Points forts de cette aventure 

Lors de cette expérience, j’ai pu voir tout le bénéfice que l’on pouvait tirer de la collaboration entre enseignants et scientifiques dans la mise en place de petits ateliers d’apprentissage pour les enfants. J’ai réalisé que j’étais trop dans ma démarche scientifique, à vouloir concevoir des expériences sans avoir suffisamment de recul sur le comportement des enfants, alors que les enseignantes anticipaient parfaitement les réactions de leurs élèves (leurs capacités attentionnelles, leurs motivations etc.).
J’ai pu voir que mêmes tout petits, les enfants réfléchissent énormément et se posent des questions continuellement. Je cite Guillaume-Antoine, élève de moyenne section qui vient me voir en fin de séance et me dit: « je veux continuer à discuter avec toi, pourquoi on a goûté l’eau? »… Ceci est une belle preuve que même si nous avons l’impression que les plus petits ont la tête dans les nuages, en réalité ils sont tout de même attentifs à ce qui se passe autour d’eux et ils essayent de comprendre !
Ou encore Baptiste, élève de grande section, qui me dit « Ah ouiii, avec Nathalie on a fait une expérience pour comprendre comment poussent les graines! », faisant référence à une expérience faite en classe avec leur institutrice quelques semaines avant mon arrivée. Ceci montre que Baptiste a de lui même compris qu’il était dans une démarche scientifique, quand leur institutrice leur faisait faire des expériences sur les conditions de germination des graines.
Dernière citation, parce qu’il y en a beaucoup, celle de Paloma, élève de grande section, qui me dit à la fin de l’expérience sur le goût: « la science sert à savoir qu’est ce qui est bon pour la santé et qu’est ce qui est mauvais. », alors que nous n’avions pas abordé cette question pendant la séance…Peut être devrions-nous accorder plus d’importance aux représentations initiales que les enfants ont sur certains concepts afin d’optimiser leur apprentissage.
Enfin, une dernière observation que j’ai trouvé intéressante : le travail de groupe a eu des effets positifs sur la mémorisation des informations. Au début de chaque séance, nous demandions aux enfants s’ils se souvenaient de ce qu’on avait fait la fois précédente et ils s’en souvenaient, même après les vacances de Noël ! Ils évoquaient beaucoup de souvenir avec leurs camarades, par exemple les blagues qu’ils se sont faites entre eux pendant les séances.




dimanche 21 juin 2015

Atelier « Ombre et Lumière »



Ecole primaire Ampère à Grenoble, classes de Cécile Blanc et Séverine Pastorel (CE2)

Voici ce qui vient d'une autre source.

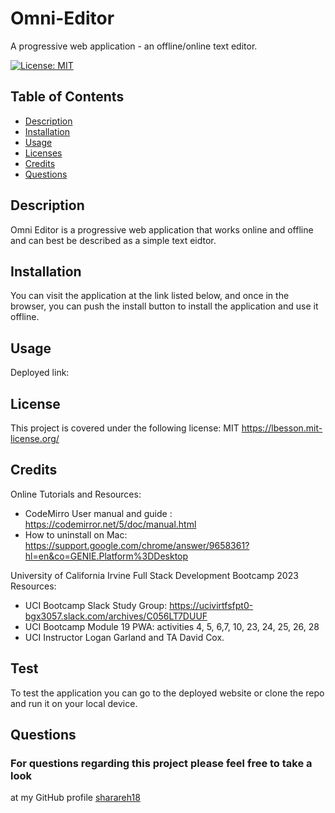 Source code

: # Omni-Editor
A progressive web application - an offline/online text editor. 

[![License: MIT](https://img.shields.io/badge/License-MIT-yellow.svg)](https://opensource.org/licenses/MIT)

  ## Table of Contents
  * [Description](#description)
  * [Installation](#installation)
  * [Usage](#usage)
  * [Licenses](#license)
  * [Credits](#credits)
  * [Questions](#questions)
  
  ## Description
 Omni Editor is a progressive web application that works online and offline and can best be described as a simple text eidtor.   
  ## Installation
  You can visit the application at the link listed below, and once in the browser, you can push the install button to install the application and use it offline.  

  ## Usage
  
Deployed link: 



  ## License
  This project is covered under the following license: MIT
  https://lbesson.mit-license.org/

  ## Credits
  Online Tutorials and Resources:

-  CodeMirro User manual and guide : https://codemirror.net/5/doc/manual.html
-  How to uninstall on Mac: https://support.google.com/chrome/answer/9658361?hl=en&co=GENIE.Platform%3DDesktop

University of California Irvine Full Stack Development Bootcamp 2023 Resources:

-  UCI Bootcamp Slack Study Group:  https://ucivirtfsfpt0-bgx3057.slack.com/archives/C056LT7DUUF
-  UCI Bootcamp Module 19 PWA: activities  4, 5, 6,7, 10, 23, 24, 25, 26, 28
-  UCI Instructor Logan Garland and TA David Cox.  
  

  ## Test
  To test the application you can go to the deployed website or clone the repo and run it on your local device.  

  ## Questions
  ### For questions regarding this project please feel free to take a look 
  at my GitHub profile [sharareh18](https://github.com/sharareh18)  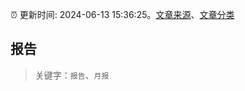 :alarm_clock: 更新时间: 2024-06-13 15:36:25。[文章来源](/README.md)、[文章分类](/TAGS.md)

## 报告


> 关键字：`报告`、`月报`



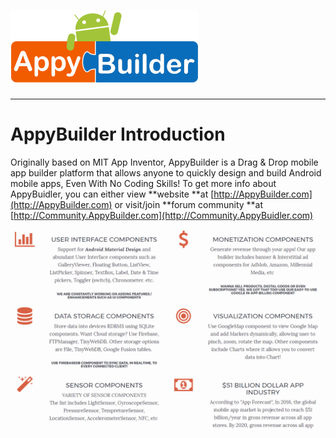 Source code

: # ![](/assets/logo.png)

---

# AppyBuilder Introduction

Originally based on MIT App Inventor, AppyBuilder is a Drag &  Drop mobile app builder platform that allows anyone to quickly design and build Android mobile apps, Even With No Coding Skills! To get more info about AppyBuidler, you can either view **website **at [http://AppyBuilder.com](http://AppyBuilder.com) or visit/join **forum community **at [http://Community.AppyBuilder.com](http://Community.AppyBuidler.com)

![](/assets/intro-1.png)


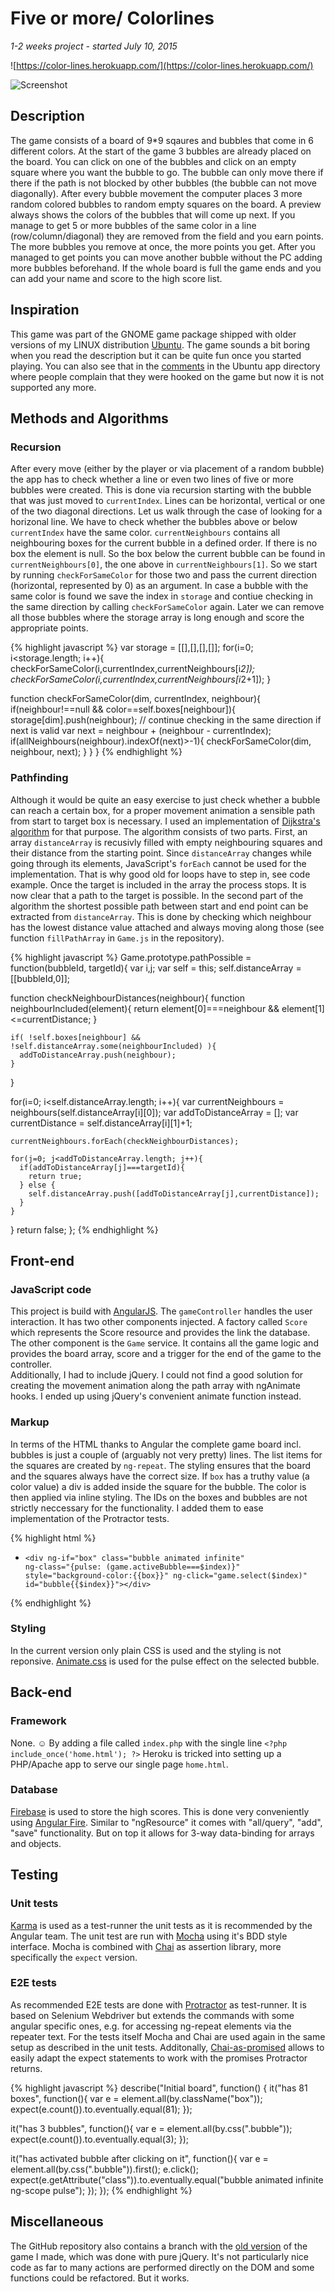 # Five or more/ Colorlines
<i>1-2 weeks project - started July 10, 2015</i>

![https://color-lines.herokuapp.com/](https://color-lines.herokuapp.com/)

![Screenshot](./screenshot.png)

## Description
The game consists of a board of 9*9 sqaures and bubbles that come in 6 different colors.
At the start of the game 3 bubbles are already placed on the board.
You can click on one of the bubbles and click on an empty square where you want the bubble to go.
The bubble can only move there if there if the path is not blocked by other bubbles (the bubble can not move diagonally).
After every bubble movement the computer places 3 more random colored bubbles to random empty squares on the board.
A preview always shows the colors of the bubbles that will come up next.
If you manage to get 5 or more bubbles of the same color in a line (row/column/diagonal) they are removed from the field and you earn points. The more bubbles you remove at once, the more points you get.
After you managed to get points you can move another bubble without the PC adding more bubbles beforehand.
If the whole board is full the game ends and you can add your name and score to the high score list.

## Inspiration
This game was part of the GNOME game package shipped with older versions of my LINUX distribution <a href="http://www.ubuntu.com/" target="_blanck">Ubuntu</a>.
The game sounds a bit boring when you read the description but it can be quite fun once you started playing. You can also see that in the <a href="https://apps.ubuntu.com/cat/applications/precise/glines/" target="_blanck">comments</a> in the Ubuntu app directory where people complain that they were hooked on the game but now it is not supported any more.

## Methods and Algorithms

### Recursion
After every move (either by the player or via placement of a random bubble) the app has to check whether a line or even two lines of five or more bubbles were created. This is done via recursion starting with the bubble that was just moved to `currentIndex`.
Lines can be horizontal, vertical or one of the two diagonal directions. Let us walk through the case of looking for a horizonal line. We have to check whether the bubbles above or below `currentIndex` have the same color. `currentNeighbours` contains all neighbouring boxes for the current bubble in a defined order. If there is no box the element is null. So the box below the current bubble can be found in `currentNeighbours[0]`, the one above in `currentNeighbours[1]`. So we start by running `checkForSameColor` for those two and pass the current direction (horizontal, represented by 0) as an argument. In case a bubble with the same color is found we save the index in `storage` and contiue checking in the same direction by calling `checkForSameColor` again. Later we can remove all those bubbles where the storage array is long enough and score the appropriate points.

{% highlight javascript %}
var storage = [[],[],[],[]];
for(i=0; i<storage.length; i++){
  checkForSameColor(i,currentIndex,currentNeighbours[i*2]);
  checkForSameColor(i,currentIndex,currentNeighbours[i*2+1]);
}

function checkForSameColor(dim, currentIndex, neighbour){
  if(neighbour!==null && color==self.boxes[neighbour]){
    storage[dim].push(neighbour);
    // continue checking in the same direction if next is valid
    var next = neighbour + (neighbour - currentIndex);
    if(allNeighbours(neighbour).indexOf(next)>-1){
      checkForSameColor(dim, neighbour, next);
    }
  }
}
{% endhighlight %}

### Pathfinding
Although it would be quite an easy exercise to just check whether a bubble can reach a certain box, for a proper movement animation a sensible path from start to target box is necessary. I used an implementation of <a href="https://en.wikipedia.org/wiki/Dijkstra%27s_algorithm" target="_blanck">Dijkstra's algorithm</a> for that purpose. The algorithm consists of two parts. First, an array `distanceArray` is recusivly filled with empty neighbouring squares and their distance from the starting point. Since `distanceArray` changes while going through its elements, JavaScript's `forEach` cannot be used for the implementation. That is why good old for loops have to step in, see code example. Once the target is included in the array the process stops. It is now clear that a path to the target is possible. In the second part of the algorithm the shortest possible path between start and end point can be extracted from `distanceArray`. This is done by checking which neighbour has the lowest distance value attached and always moving along those (see function `fillPathArray` in `Game.js` in the repository).

{% highlight javascript %}
Game.prototype.pathPossible = function(bubbleId, targetId){
  var i,j;
  var self = this;
  self.distanceArray = [[bubbleId,0]];

  function checkNeighbourDistances(neighbour){
    function neighbourIncluded(element){
      return element[0]===neighbour && element[1]<=currentDistance;
    }

    if( !self.boxes[neighbour] && !self.distanceArray.some(neighbourIncluded) ){
      addToDistanceArray.push(neighbour);
    }
  }

  for(i=0; i<self.distanceArray.length; i++){
    var currentNeighbours = neighbours(self.distanceArray[i][0]);
    var addToDistanceArray = [];
    var currentDistance = self.distanceArray[i][1]+1;

    currentNeighbours.forEach(checkNeighbourDistances);

    for(j=0; j<addToDistanceArray.length; j++){
      if(addToDistanceArray[j]===targetId){
        return true;
      } else {
        self.distanceArray.push([addToDistanceArray[j],currentDistance]);
      }
    }
  }
  return false;
};
{% endhighlight %}


## Front-end
### JavaScript code
This project is build with <a href="https://angularjs.org/" target="_blanck">AngularJS</a>. The `gameController` handles the user interaction. It has two other components injected. A factory called `Score` which represents the Score resource and provides the link the database. The other component is the `Game` service. It contains all the game logic and provides the board array, score and a trigger for the end of the game to the controller.
<br>
Additionally, I had to include jQuery. I could not find a good solution for creating the movement animation along the path array with ngAnimate hooks. I ended up using jQuery's convenient animate function instead.

### Markup
In terms of the HTML thanks to Angular the complete game board incl. bubbles is just a couple of (arguably not very pretty) lines. The list items for the squares are created by `ng-repeat`. The styling ensures that the board and the squares always have the correct size. If `box` has a truthy value (a color value) a div is added inside the square for the bubble. The color is then applied via inline styling. The IDs on the boxes and bubbles are not strictly neccessary for the functionality. I added them to ease implementation of the Protractor tests.

{% highlight html %}
<ul id="grid">
  <li ng-repeat="box in game.boxes track by $index" class="box" 
  id="{{$index}}" ng-click="!box && game.move($index)" 
  ng-class="{reachable: game.boxReachable($index)}">

    <div ng-if="box" class="bubble animated infinite" 
    ng-class="{pulse: (game.activeBubble===$index)}" 
    style="background-color:{{box}}" ng-click="game.select($index)" 
    id="bubble{{$index}}"></div>

  </li>
</ul>
{% endhighlight %}

### Styling
In the current version only plain CSS is used and the styling is not reponsive. 
<a href="https://daneden.github.io/animate.css/" target="_blanck">Animate.css</a> is used for the pulse effect on the selected bubble.

## Back-end
### Framework
None. &#9786; By adding a file called `index.php` with the single line `<?php include_once('home.html'); ?>` Heroku is tricked into setting up a PHP/Apache app to serve our single page `home.html`.

### Database
<a href="https://www.firebase.com/" target="_blanck">Firebase</a> is used to store the high scores. This is done very conveniently using <a href="https://www.firebase.com/docs/web/libraries/angular/" target="_blanck">Angular Fire</a>. Similar to "ngResource" it comes with "all/query", "add", "save" functionality. But on top it allows for 3-way data-binding for arrays and objects.

## Testing
### Unit tests
<a href="http://karma-runner.github.io/" target="_blanck">Karma</a> is used as a test-runner the unit tests as it is recommended by the Angular team. The unit test are run with <a href="https://mochajs.org" target="_blanck">Mocha</a> using it's BDD style interface.
Mocha is combined with <a href="http://chaijs.com/" target="_blanck">Chai</a> as assertion library, more specifically the `expect` version.

### E2E tests
As recommended E2E tests are done with <a href="https://angular.github.io/protractor/" target="_blanck">Protractor</a> as test-runner. It is based on Selenium Webdriver but extends the commands with some angular specific ones, e.g. for accessing ng-repeat elements via the repeater text. For the tests itself Mocha and Chai are used again in the same setup as described in the unit tests. Additonally, <a href="https://github.com/domenic/chai-as-promised/" target="_blanck">Chai-as-promised</a> allows to easily adapt the expect statements to work with the promises Protractor returns.

{% highlight javascript %}
describe("Initial board", function() {
  it("has 81 boxes", function(){
    var e = element.all(by.className("box"));
    expect(e.count()).to.eventually.equal(81);
  });

  it("has 3 bubbles", function(){
    var e = element.all(by.css(".bubble"));
    expect(e.count()).to.eventually.equal(3);
  });

  it("has activated bubble after clicking on it", function(){
    var e = element.all(by.css(".bubble")).first();
    e.click();
    expect(e.getAttribute("class")).to.eventually.equal("bubble animated infinite ng-scope pulse");
  });
});
{% endhighlight %}


## Miscellaneous
The GitHub repository also contains a branch with the <a href="https://github.com/junedev/Five_or_more/tree/jquery_version" target="_blanck">old version</a> of the game I made, which was done with pure jQuery. It's not particularly nice code as far to many actions are performed directly on the DOM and some functions could be refactored. But it works. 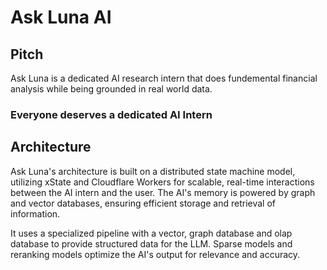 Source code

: # Ask Luna AI


## Pitch

Ask Luna is a dedicated AI research intern that does fundemental financial analysis while being grounded in real world data.  

### Everyone deserves a dedicated AI Intern


## Architecture

Ask Luna's architecture is built on a distributed state machine model, utilizing xState and Cloudflare Workers for scalable, real-time interactions between the AI intern and the user. The AI's memory is powered by graph and vector databases, ensuring efficient storage and retrieval of information.

It uses a specialized pipeline with a vector, graph database and olap database to provide structured data for the LLM.  Sparse models and reranking models optimize the AI's output for relevance and accuracy.


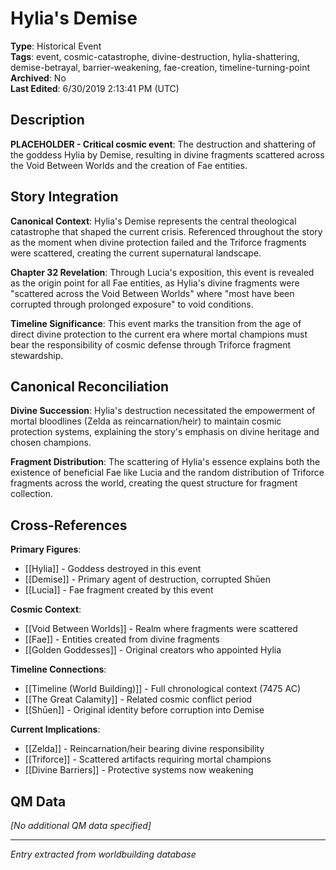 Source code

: # Hylia's Demise

**Type**: Historical Event  
**Tags**: event, cosmic-catastrophe, divine-destruction, hylia-shattering, demise-betrayal, barrier-weakening, fae-creation, timeline-turning-point  
**Archived**: No  
**Last Edited**: 6/30/2019 2:13:41 PM (UTC)

## Description
**PLACEHOLDER - Critical cosmic event**: The destruction and shattering of the goddess Hylia by Demise, resulting in divine fragments scattered across the Void Between Worlds and the creation of Fae entities.

## Story Integration
**Canonical Context**: Hylia's Demise represents the central theological catastrophe that shaped the current crisis. Referenced throughout the story as the moment when divine protection failed and the Triforce fragments were scattered, creating the current supernatural landscape.

**Chapter 32 Revelation**: Through Lucia's exposition, this event is revealed as the origin point for all Fae entities, as Hylia's divine fragments were "scattered across the Void Between Worlds" where "most have been corrupted through prolonged exposure" to void conditions.

**Timeline Significance**: This event marks the transition from the age of direct divine protection to the current era where mortal champions must bear the responsibility of cosmic defense through Triforce fragment stewardship.

## Canonical Reconciliation
**Divine Succession**: Hylia's destruction necessitated the empowerment of mortal bloodlines (Zelda as reincarnation/heir) to maintain cosmic protection systems, explaining the story's emphasis on divine heritage and chosen champions.

**Fragment Distribution**: The scattering of Hylia's essence explains both the existence of beneficial Fae like Lucia and the random distribution of Triforce fragments across the world, creating the quest structure for fragment collection.

## Cross-References
**Primary Figures**: 
- [[Hylia]] - Goddess destroyed in this event
- [[Demise]] - Primary agent of destruction, corrupted Shūen
- [[Lucia]] - Fae fragment created by this event

**Cosmic Context**: 
- [[Void Between Worlds]] - Realm where fragments were scattered
- [[Fae]] - Entities created from divine fragments
- [[Golden Goddesses]] - Original creators who appointed Hylia

**Timeline Connections**: 
- [[Timeline (World Building)]] - Full chronological context (7475 AC)
- [[The Great Calamity]] - Related cosmic conflict period
- [[Shūen]] - Original identity before corruption into Demise

**Current Implications**: 
- [[Zelda]] - Reincarnation/heir bearing divine responsibility
- [[Triforce]] - Scattered artifacts requiring mortal champions
- [[Divine Barriers]] - Protective systems now weakening

## QM Data
*[No additional QM data specified]*

---
*Entry extracted from worldbuilding database*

Claire Hamelin et Guillaume Lang



Étant tous deux physiciens, nous avons choisi pour cet atelier ASTEP d’aborder le thème « Ombre et Lumière ». Ce choix a été motivé par notre expérience d’enseignants en optique à l’UJF dans le cadre de nos missions d’enseignement, l’adéquation avec le programme scientifique de CE2 qui aborde la notion d’ombre, et le fait que 2015 est l’année internationale de la lumière.

Nous sommes intervenus pendant six séances d’une heure chacune dans les deux classes, à raison de deux séances par semaine. Ces séances comprennent une séquence sur l’ombre dans le cadre du programme, une séance d’ouverture, plus courte, sur la lumière, et une séance d’évaluation des connaissances.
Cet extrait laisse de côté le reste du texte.